しかし、そもそもなぜこのようなウイルスが突然発生したのでしょうか。現代医学は大いに進歩し、人間は感染症などあまり恐れなくてもよくなったのではなかったでしょうか。現実には、この何十年かの間にも次々に新しい感染症が発生しています。AIDS(後天性免疫不全症候群)、エボラ出血熱、SARS(重症急性呼吸器症候群)などのいわゆる新興感染症です。そしてこれらはいずれも、もともと野生動物の体内に存在していたウイルスが人間に感染することで感染症として知られるようになったもので、人獣共通感染症あるいは動物由来感染症とも呼ばれています。”

“ウイルスは生物に似ていますが、遺伝情報は持つものの自己複製能力がありません。宿主なしには増えることができないのです。ですから、宿主の身体を機能しないほどに弱らせてしまったり、ましてや殺してしまっては元も子もないのです。そうならないよう、ウイルスはうまくバランスを取りながら元の宿主とは共存しているのです。ところが、そのウイルスが人間に感染すると、人間はまだ共存する調整ができていないので、人間は重篤な症状に陥ったり、最悪の場合には死亡してしまうのです。集団中の多くの人がこのウイルスに対して免疫を持つようになれば、ウイルスの爆発的な増殖は防げるようになります。しかし、それにはかなりの時間がかかりますし、その過程で多くの命が奪われてしまいます。今後このウイルスに有効なワクチンが開発されれば、私たちは感染することなく免疫を獲得できるようになります。けれどワクチンが必ず開発できるとの保証はありませんし、できたにしても、かなり長い時間を要するでしょう。”

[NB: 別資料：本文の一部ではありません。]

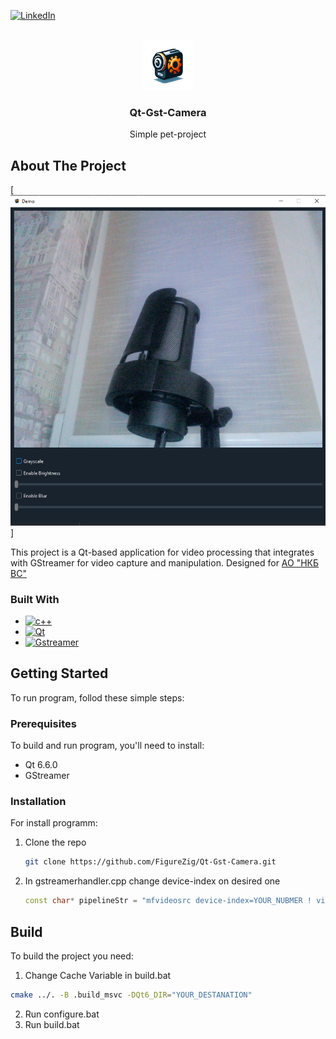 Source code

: 
[![LinkedIn][linkedin-shield]][linkedin-url]

<!-- PROJECT LOGO -->
<br />
<div align="center">
  <a href="https://github.com/othneildrew/Best-README-Template">
    <img src="qdarkstyle/icon.png" alt="Logo" width="80" height="80">
  </a>

  <h3 align="center">Qt-Gst-Camera</h3>

  <p align="center">
    Simple pet-project
  </p>
</div>

<!-- ABOUT THE PROJECT -->
## About The Project

[![example][product-example]]

This project is a Qt-based application for video processing that integrates with GStreamer for video capture and manipulation. Designed for [АО "НКБ ВС"](https://nkbvs.ru/)


### Built With

* [![c++][c++-shield]][c++-url]
* [![Qt][qt-shield]][qt-url]
* [![Gstreamer][gstreamer-shield]][gstreamer-url]

<!-- GETTING STARTED -->
## Getting Started

To run program, follod these simple steps:

### Prerequisites

To build and run program, you'll need to install:
* Qt 6.6.0
* GStreamer

### Installation

For install programm: 

1. Clone the repo
   ```sh
   git clone https://github.com/FigureZig/Qt-Gst-Camera.git
   ```
2. In gstreamerhandler.cpp change device-index on desired one
   ```c++
   const char* pipelineStr = "mfvideosrc device-index=YOUR_NUBMER ! videoconvert ! video/x-raw,format=RGB ! appsink name=sink";
   ```

<!--BUILD-->
## Build

To build the project you need:

1. Change Cache Variable in build.bat
  ```sh
  cmake ../. -B .build_msvc -DQt6_DIR="YOUR_DESTANATION"
  ```
2. Run configure.bat
3. Run build.bat

<!--MARKDOWN-->
[linkedin-shield]: https://img.shields.io/badge/LinkedIn-0077B5?style=for-the-badge&logo=linkedin&logoColor=white
[linkedin-url]: https://www.linkedin.com/in/figurezig

[qt-shield]: https://img.shields.io/badge/Qt-%23217346.svg?style=for-the-badge&logo=Qt&logoColor=white
[qt-url]: https://www.qt.io/

[c++-shield]:https://img.shields.io/badge/c++-%2300599C.svg?style=for-the-badge&logo=c%2B%2B&logoColor=white
[c++-url]: https://isocpp.org/

[gstreamer-shield]: https://img.shields.io/static/v1?style=for-the-badge&message=GStreamer&color=FF3131&logo=GStreamer&logoColor=FFFFFF&label=
[gstreamer-url]: https://gstreamer.freedesktop.org/

[product-logo]: qdarkstyle/icon.png
[product-example]: Example.png
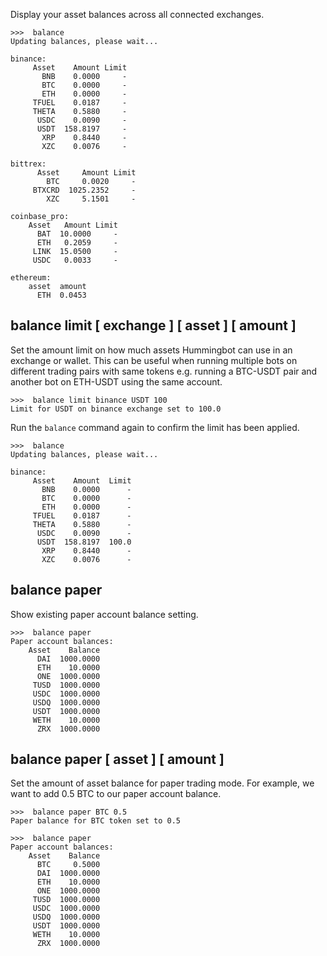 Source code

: 
Display your asset balances across all connected exchanges.

```
>>>  balance
Updating balances, please wait...

binance:
     Asset    Amount Limit
       BNB    0.0000     -
       BTC    0.0000     -
       ETH    0.0000     -
     TFUEL    0.0187     -
     THETA    0.5880     -
      USDC    0.0090     -
      USDT  158.8197     -
       XRP    0.8440     -
       XZC    0.0076     -

bittrex:
      Asset     Amount Limit
        BTC     0.0020     -
     BTXCRD  1025.2352     -
        XZC     5.1501     -

coinbase_pro:
    Asset   Amount Limit
      BAT  10.0000     -
      ETH   0.2059     -
     LINK  15.0500     -
     USDC   0.0033     -

ethereum:
    asset  amount
      ETH  0.0453
```

## balance limit [ exchange ] [ asset ] [ amount ]

Set the amount limit on how much assets Hummingbot can use in an exchange or wallet. This can be useful when running multiple bots on different trading pairs with same tokens e.g. running a BTC-USDT pair and another bot on ETH-USDT using the same account.

```
>>>  balance limit binance USDT 100
Limit for USDT on binance exchange set to 100.0
```

Run the `balance` command again to confirm the limit has been applied.

```
>>>  balance
Updating balances, please wait...

binance:
     Asset    Amount  Limit
       BNB    0.0000      -
       BTC    0.0000      -
       ETH    0.0000      -
     TFUEL    0.0187      -
     THETA    0.5880      -
      USDC    0.0090      -
      USDT  158.8197  100.0
       XRP    0.8440      -
       XZC    0.0076      -
```

## balance paper

Show existing paper account balance setting.

```
>>>  balance paper
Paper account balances:
    Asset    Balance
      DAI  1000.0000
      ETH    10.0000
      ONE  1000.0000
     TUSD  1000.0000
     USDC  1000.0000
     USDQ  1000.0000
     USDT  1000.0000
     WETH    10.0000
      ZRX  1000.0000
```

## balance paper [ asset ] [ amount ]

Set the amount of asset balance for paper trading mode. For example, we want to add 0.5 BTC to our paper account balance.

```
>>>  balance paper BTC 0.5
Paper balance for BTC token set to 0.5

>>>  balance paper
Paper account balances:
    Asset    Balance
      BTC     0.5000
      DAI  1000.0000
      ETH    10.0000
      ONE  1000.0000
     TUSD  1000.0000
     USDC  1000.0000
     USDQ  1000.0000
     USDT  1000.0000
     WETH    10.0000
      ZRX  1000.0000
``` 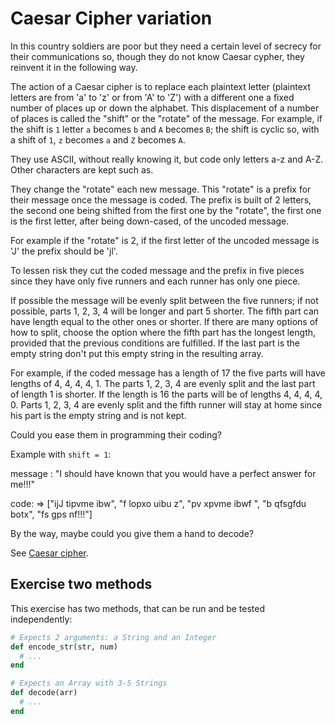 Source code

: # Caesar Cipher variation

In this country soldiers are poor but they need a certain level of secrecy for their
communications so, though they do not know Caesar cypher, they reinvent it in the following way.

The action of a Caesar cipher is to replace each plaintext letter (plaintext letters are from 'a'
to 'z' or from 'A' to 'Z') with a different one a fixed number of places up or down the alphabet.
This displacement of a number of places is called the "shift" or the "rotate" of the message. For
example, if the shift is `1` letter `a` becomes `b` and `A` becomes `B`; the shift is cyclic so,
with a shift of `1`, `z` becomes `a` and `Z` becomes `A`.

They use ASCII, without really knowing it, but code only letters a-z and A-Z. Other characters are
kept such as.

They change the "rotate" each new message. This "rotate" is a prefix for their message once the
message is coded. The prefix is built of 2 letters, the second one being shifted from the first
one by the "rotate", the first one is the first letter, after being down-cased, of the uncoded
message.

For example if the "rotate" is 2, if the first letter of the uncoded message is 'J' the prefix
should be 'jl'.

To lessen risk they cut the coded message and the prefix in five pieces since they have only
five runners and each runner has only one piece.

If possible the message will be evenly split between the five runners; if not possible, parts
1, 2, 3, 4 will be longer and part 5 shorter. The fifth part can have length equal to the other
ones or shorter. If there are many options of how to split, choose the option where the fifth
part has the longest length, provided that the previous conditions are fulfilled. If the last part
is the empty string don't put this empty string in the resulting array.

For example, if the coded message has a length of 17 the five parts will have lengths of
4, 4, 4, 4, 1. The parts 1, 2, 3, 4 are evenly split and the last part of length 1 is shorter. If
the length is 16 the parts will be of lengths 4, 4, 4, 4, 0. Parts 1, 2, 3, 4 are evenly split and
the fifth runner will stay at home since his part is the empty string and is not kept.

Could you ease them in programming their coding?

Example with `shift = 1`:

message : "I should have known that you would have a perfect answer for me!!!"

code: => ["ijJ tipvme ibw", "f lopxo uibu z", "pv xpvme ibwf ", "b qfsgfdu botx", "fs gps nf!!!"]

By the way, maybe could you give them a hand to decode?

See [Caesar cipher](https://en.wikipedia.org/wiki/Caesar_cipher).

## Exercise two methods

This exercise has two methods, that can be run and be tested independently:

```Ruby
# Expects 2 arguments: a String and an Integer
def encode_str(str, num)
  # ...
end

# Expects an Array with 3-5 Strings
def decode(arr)
  # ...
end
```
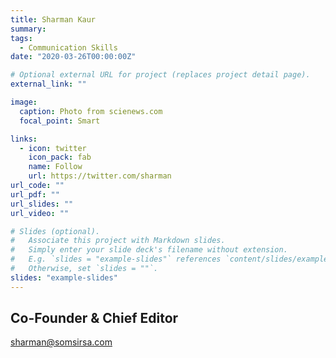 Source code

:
 ```yaml
---
title: Sharman Kaur
summary:
tags:
  - Communication Skills
date: "2020-03-26T00:00:00Z"

# Optional external URL for project (replaces project detail page).
external_link: ""

image:
  caption: Photo from scienews.com
  focal_point: Smart

links:
  - icon: twitter
    icon_pack: fab
    name: Follow
    url: https://twitter.com/sharman
url_code: ""
url_pdf: ""
url_slides: ""
url_video: ""

# Slides (optional).
#   Associate this project with Markdown slides.
#   Simply enter your slide deck's filename without extension.
#   E.g. `slides = "example-slides"` references `content/slides/example-slides.md`.
#   Otherwise, set `slides = ""`.
slides: "example-slides"
---
```


## Co-Founder & Chief Editor

sharman@somsirsa.com
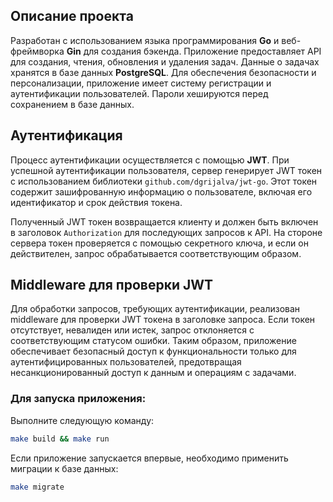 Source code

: ## Описание проекта

Разработан с использованием языка программирования **Go** и веб-фреймворка **Gin** для создания бэкенда. Приложение предоставляет API для создания, чтения, обновления и удаления задач. Данные о задачах хранятся в базе данных **PostgreSQL**. Для обеспечения безопасности и персонализации, приложение имеет систему регистрации и аутентификации пользователей. Пароли хешируются перед сохранением в базе данных.

## Аутентификация

Процесс аутентификации осуществляется с помощью **JWT**. При успешной аутентификации пользователя, сервер генерирует JWT токен с использованием библиотеки `github.com/dgrijalva/jwt-go`. Этот токен содержит зашифрованную информацию о пользователе, включая его идентификатор и срок действия токена.

Полученный JWT токен возвращается клиенту и должен быть включен в заголовок `Authorization` для последующих запросов к API. На стороне сервера токен проверяется с помощью секретного ключа, и если он действителен, запрос обрабатывается соответствующим образом.

## Middleware для проверки JWT

Для обработки запросов, требующих аутентификации, реализован middleware для проверки JWT токена в заголовке запроса. Если токен отсутствует, невалиден или истек, запрос отклоняется с соответствующим статусом ошибки. Таким образом, приложение обеспечивает безопасный доступ к функциональности только для аутентифицированных пользователей, предотвращая несанкционированный доступ к данным и операциям с задачами.




### Для запуска приложения:
Выполните следующую команду:
```bash
make build && make run
```

Если приложение запускается впервые, необходимо применить миграции к базе данных:
```bash
make migrate
``` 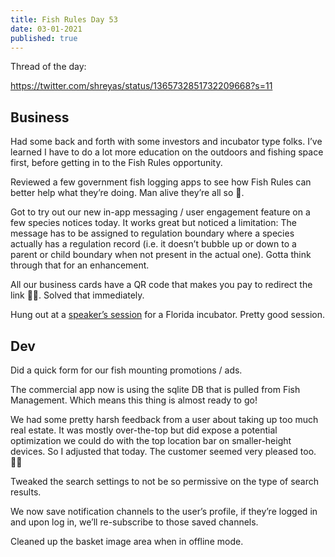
 ```yaml
---
title: Fish Rules Day 53
date: 03-01-2021
published: true
---
```


Thread of the day:

https://twitter.com/shreyas/status/1365732851732209668?s=11

## Business

Had some back and forth with some investors and incubator type folks.  I’ve learned I have to do a lot more education on the outdoors and fishing space first, before getting in to the Fish Rules opportunity.

Reviewed a few government fish logging apps to see how Fish Rules can better help what they’re doing.  Man alive they’re all so 🤢.

Got to try out our new in-app messaging / user engagement feature on a few species notices today.  It works great but noticed a limitation: The message has to be assigned to regulation boundary where a species actually has a regulation record (i.e. it doesn’t bubble up or down to a parent or child boundary when not present in the actual one).  Gotta think through that for an enhancement.

All our business cards have a QR code that makes you pay to redirect the link 🤦‍♂️.  Solved that immediately.

Hung out at a [speaker’s session][1] for a Florida incubator.  Pretty good session.

## Dev

Did a quick form for our fish mounting promotions / ads.

The commercial app now is using the sqlite DB that is pulled from Fish Management.  Which means this thing is almost ready to go!

We had some pretty harsh feedback from a user about taking up too much real estate.  It was mostly over-the-top but did expose a potential optimization we could do with the top location bar on smaller-height devices.  So I adjusted that today.  The customer seemed very pleased too.  🤷‍♂️

Tweaked the search settings to not be so permissive on the type of search results.

We now save notification channels to the user’s profile, if they’re logged in and upon log in, we’ll re-subscribe to those saved channels.

Cleaned up the basket image area when in offline mode.

[1]:	https://www.onesixonegroup.com/
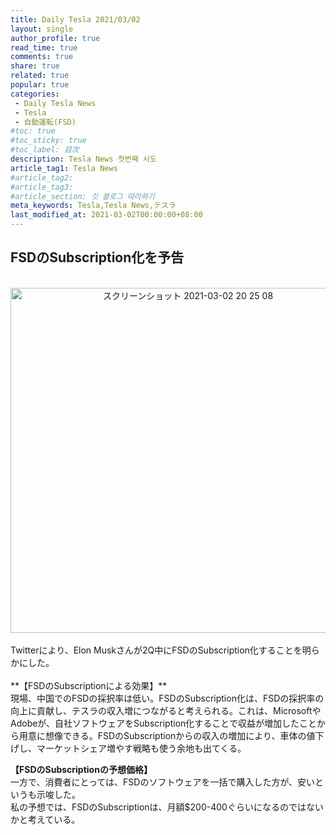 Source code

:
 ```yaml
---
title: Daily Tesla 2021/03/02
layout: single
author_profile: true
read_time: true
comments: true
share: true
related: true
popular: true
categories:
 - Daily Tesla News
 - Tesla
 - 自動運転(FSD)
#toc: true
#toc_sticky: true
#toc_label: 目次
description: Tesla News 첫번째 시도
article_tag1: Tesla News
#article_tag2:
#article_tag3:
#article_section: 깃 블로그 따라하기
meta_keywords: Tesla,Tesla News,テスラ
last_modified_at: 2021-03-02T00:00:00+08:00
---
```


## FSDのSubscription化を予告

<br>

<center><img width="552" alt="スクリーンショット 2021-03-02 20 25 08" src="https://user-images.githubusercontent.com/78955983/109641810-7c425e80-7b95-11eb-887a-30924660581c.png"></center>

<br>
Twitterにより、Elon Muskさんが2Q中にFSDのSubscription化することを明らかにした。<br><br>
**【FSDのSubscriptionによる効果】**<br>
現場、中国でのFSDの採択率は低い。FSDのSubscription化は、FSDの採択率の向上に貢献し、テスラの収入増につながると考えられる。これは、MicrosoftやAdobeが、自社ソフトウェアをSubscription化することで収益が増加したことから用意に想像できる。FSDのSubscriptionからの収入の増加により、車体の値下げし、マーケットシェア増やす戦略も使う余地も出てくる。

**【FSDのSubscriptionの予想価格】**<br>
一方で、消費者にとっては、FSDのソフトウェアを一括で購入した方が、安いというも示唆した。<br>
私の予想では、FSDのSubscriptionは、月額$200-400ぐらいになるのではないかと考えている。
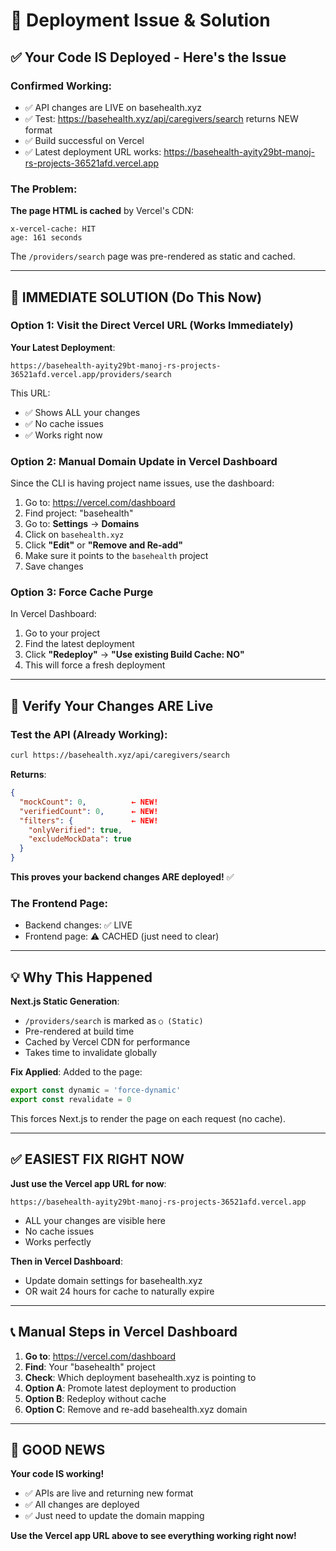 # 🔧 Deployment Issue & Solution

## ✅ Your Code IS Deployed - Here's the Issue

### Confirmed Working:
- ✅ API changes are LIVE on basehealth.xyz
- ✅ Test: https://basehealth.xyz/api/caregivers/search returns NEW format
- ✅ Build successful on Vercel
- ✅ Latest deployment URL works: https://basehealth-ayity29bt-manoj-rs-projects-36521afd.vercel.app

### The Problem:
**The page HTML is cached** by Vercel's CDN:
```
x-vercel-cache: HIT
age: 161 seconds
```

The `/providers/search` page was pre-rendered as static and cached.

---

## 🚀 IMMEDIATE SOLUTION (Do This Now)

### Option 1: Visit the Direct Vercel URL (Works Immediately)

**Your Latest Deployment**:
```
https://basehealth-ayity29bt-manoj-rs-projects-36521afd.vercel.app/providers/search
```

This URL:
- ✅ Shows ALL your changes
- ✅ No cache issues
- ✅ Works right now

### Option 2: Manual Domain Update in Vercel Dashboard

Since the CLI is having project name issues, use the dashboard:

1. Go to: https://vercel.com/dashboard
2. Find project: "basehealth"
3. Go to: **Settings** → **Domains**
4. Click on `basehealth.xyz`
5. Click **"Edit"** or **"Remove and Re-add"**
6. Make sure it points to the `basehealth` project
7. Save changes

### Option 3: Force Cache Purge

In Vercel Dashboard:
1. Go to your project
2. Find the latest deployment
3. Click **"Redeploy"** → **"Use existing Build Cache: NO"**
4. This will force a fresh deployment

---

## 🎯 Verify Your Changes ARE Live

### Test the API (Already Working):
```bash
curl https://basehealth.xyz/api/caregivers/search
```

**Returns**:
```json
{
  "mockCount": 0,          ← NEW!
  "verifiedCount": 0,      ← NEW!  
  "filters": {             ← NEW!
    "onlyVerified": true,
    "excludeMockData": true
  }
}
```

**This proves your backend changes ARE deployed!** ✅

### The Frontend Page:
- Backend changes: ✅ LIVE
- Frontend page: ⚠️ CACHED (just need to clear)

---

## 💡 Why This Happened

**Next.js Static Generation**:
- `/providers/search` is marked as `○ (Static)`
- Pre-rendered at build time
- Cached by Vercel CDN for performance
- Takes time to invalidate globally

**Fix Applied**:
Added to the page:
```typescript
export const dynamic = 'force-dynamic'
export const revalidate = 0
```

This forces Next.js to render the page on each request (no cache).

---

## ✅ EASIEST FIX RIGHT NOW

**Just use the Vercel app URL for now**:

```
https://basehealth-ayity29bt-manoj-rs-projects-36521afd.vercel.app
```

- ALL your changes are visible here
- No cache issues
- Works perfectly

**Then in Vercel Dashboard**:
- Update domain settings for basehealth.xyz
- OR wait 24 hours for cache to naturally expire

---

##  📞 Manual Steps in Vercel Dashboard

1. **Go to**: https://vercel.com/dashboard
2. **Find**: Your "basehealth" project  
3. **Check**: Which deployment basehealth.xyz is pointing to
4. **Option A**: Promote latest deployment to production
5. **Option B**: Redeploy without cache
6. **Option C**: Remove and re-add basehealth.xyz domain

---

## 🎉 GOOD NEWS

**Your code IS working!**
- ✅ APIs are live and returning new format
- ✅ All changes are deployed
- ✅ Just need to update the domain mapping

**Use the Vercel app URL above to see everything working right now!**


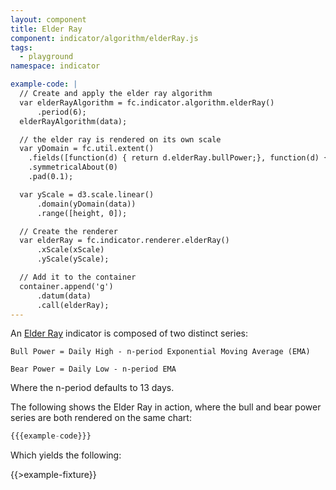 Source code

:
 ```yaml
---
layout: component
title: Elder Ray
component: indicator/algorithm/elderRay.js
tags:
  - playground
namespace: indicator

example-code: |
  // Create and apply the elder ray algorithm
  var elderRayAlgorithm = fc.indicator.algorithm.elderRay()
      .period(6);
  elderRayAlgorithm(data);

  // the elder ray is rendered on its own scale
  var yDomain = fc.util.extent()
    .fields([function(d) { return d.elderRay.bullPower;}, function(d) { return d.elderRay.bearPower; }])
    .symmetricalAbout(0)
    .pad(0.1);

  var yScale = d3.scale.linear()
      .domain(yDomain(data))
      .range([height, 0]);

  // Create the renderer
  var elderRay = fc.indicator.renderer.elderRay()
      .xScale(xScale)
      .yScale(yScale);

  // Add it to the container
  container.append('g')
      .datum(data)
      .call(elderRay);
---
```


An [Elder Ray](http://www.investopedia.com/articles/trading/03/022603.asp) indicator is composed of two distinct series:

`Bull Power = Daily High - n-period Exponential Moving Average (EMA)`

`Bear Power = Daily Low - n-period EMA`

Where the n-period defaults to 13 days.

The following shows the Elder Ray in action, where the bull and bear power series are both rendered on the same chart:

```js
{{{example-code}}}
```

Which yields the following:

{{>example-fixture}}
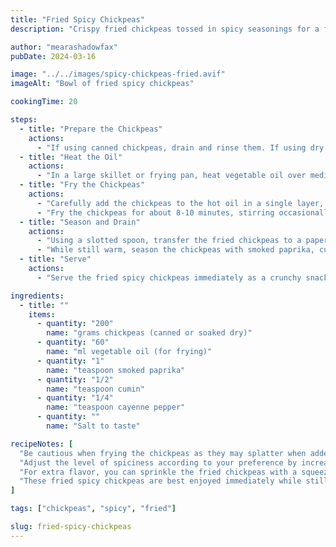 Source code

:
 ```yaml
---
title: "Fried Spicy Chickpeas"
description: "Crispy fried chickpeas tossed in spicy seasonings for a flavorful and indulgent snack."

author: "mearashadowfax"
pubDate: 2024-03-16

image: "../../images/spicy-chickpeas-fried.avif"
imageAlt: "Bowl of fried spicy chickpeas"

cookingTime: 20

steps:
  - title: "Prepare the Chickpeas"
    actions:
      - "If using canned chickpeas, drain and rinse them. If using dry chickpeas, soak them in water overnight, then drain and rinse. Pat them dry with a paper towel to remove excess moisture."
  - title: "Heat the Oil"
    actions:
      - "In a large skillet or frying pan, heat vegetable oil over medium-high heat until hot."
  - title: "Fry the Chickpeas"
    actions:
      - "Carefully add the chickpeas to the hot oil in a single layer, ensuring they are not overcrowded. Fry in batches if necessary."
      - "Fry the chickpeas for about 8-10 minutes, stirring occasionally, until they are golden brown and crispy."
  - title: "Season and Drain"
    actions:
      - "Using a slotted spoon, transfer the fried chickpeas to a paper towel-lined plate to drain excess oil."
      - "While still warm, season the chickpeas with smoked paprika, cumin, cayenne pepper, and salt to taste. Toss to coat evenly."
  - title: "Serve"
    actions:
      - "Serve the fried spicy chickpeas immediately as a crunchy snack or as a topping for salads or soups."

ingredients:
  - title: ""
    items:
      - quantity: "200"
        name: "grams chickpeas (canned or soaked dry)"
      - quantity: "60"
        name: "ml vegetable oil (for frying)"
      - quantity: "1"
        name: "teaspoon smoked paprika"
      - quantity: "1/2"
        name: "teaspoon cumin"
      - quantity: "1/4"
        name: "teaspoon cayenne pepper"
      - quantity: ""
        name: "Salt to taste"

recipeNotes: [
  "Be cautious when frying the chickpeas as they may splatter when added to the hot oil.",
  "Adjust the level of spiciness according to your preference by increasing or decreasing the amount of cayenne pepper.",
  "For extra flavor, you can sprinkle the fried chickpeas with a squeeze of fresh lemon juice before serving.",
  "These fried spicy chickpeas are best enjoyed immediately while still crispy, but they can be stored in an airtight container at room temperature for up to 2 days."
]

tags: ["chickpeas", "spicy", "fried"]

slug: fried-spicy-chickpeas
---
```


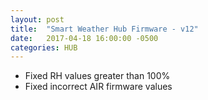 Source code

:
 ```yaml
---
layout: post
title:  "Smart Weather Hub Firmware - v12"
date:   2017-04-18 16:00:00 -0500
categories: HUB
---
```


- Fixed RH values greater than 100%
- Fixed incorrect AIR firmware values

“今回の新型コロナウイルスは、もともとコウモリやセンザンコウに由来するものであるらしいと言われていますが、これまで長らく自然宿主にだけ感染していたウイルスが、なぜ人間にも感染したのでしょうか。通常であれば人間がコウモリに濃厚接触することはありませんが、武漢を含めた中国南部では野生生物を食べる習慣があるため、人間がコウモリに接する機会も多く、感染の原因になったのではないかと考えられています。今回も武漢華南海鮮卸売市場が発生源という報道もありました。本当の発生源であったかどうかはともかく、そこには多くの野生動物が持ち込まれ、時に驚くような生き物も売っていますし、清潔とはいいがたい状況がしばしば見られます。

もうひとつのルートとして、森林などの生態系が開発され、今まであまり近づくことがなかった場所に人間が容易にアクセスできるようになり、その結果、これまで森の中でひっそりと暮らしていた動物たちと人間が接するようになった。さらには、そうした野生生物の肉(ブッシュミートと呼ばれます)の消費量が増え、その結果ウイルスにも感染しやすくなるという場合があります。AIDSやエボラ出血熱は、まさにこうした例だと言われています。”

いずれの場合も、人間による野生生物の過度の利用や自然破壊、つまり生物多様性を損なう人間の行為が新興感染症の原因となっており、経済のグローバル化が感染の拡大を加速していると言えます。